Write out the listing exactly, from its first line through the line holding "The nature of", but include none of the pictures.

──────────

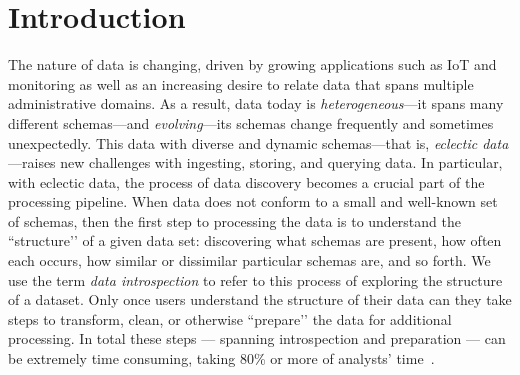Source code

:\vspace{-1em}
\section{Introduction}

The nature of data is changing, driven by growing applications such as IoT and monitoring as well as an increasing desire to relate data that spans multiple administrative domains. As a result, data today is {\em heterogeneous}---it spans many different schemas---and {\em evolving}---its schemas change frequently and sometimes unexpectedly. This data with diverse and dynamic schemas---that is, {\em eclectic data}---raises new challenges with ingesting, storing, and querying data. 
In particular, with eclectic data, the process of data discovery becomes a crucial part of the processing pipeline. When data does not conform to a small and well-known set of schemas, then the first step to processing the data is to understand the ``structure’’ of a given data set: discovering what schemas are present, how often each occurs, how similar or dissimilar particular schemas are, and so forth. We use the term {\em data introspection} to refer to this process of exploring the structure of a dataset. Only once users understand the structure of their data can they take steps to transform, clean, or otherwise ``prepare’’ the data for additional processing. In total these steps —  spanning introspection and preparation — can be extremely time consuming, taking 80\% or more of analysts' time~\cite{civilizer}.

──────────

__Task answer__.
Source code

:\vspace{-1em}
\section{Introduction}

The nature of data is changing, driven by growing applications such as IoT and monitoring as well as an increasing desire to relate data that spans multiple administrative domains. As a result, data today is {\em heterogeneous}---it spans many different schemas---and {\em evolving}---its schemas change frequently and sometimes unexpectedly. This data with diverse and dynamic schemas---that is, {\em eclectic data}---raises new challenges with ingesting, storing, and querying data. 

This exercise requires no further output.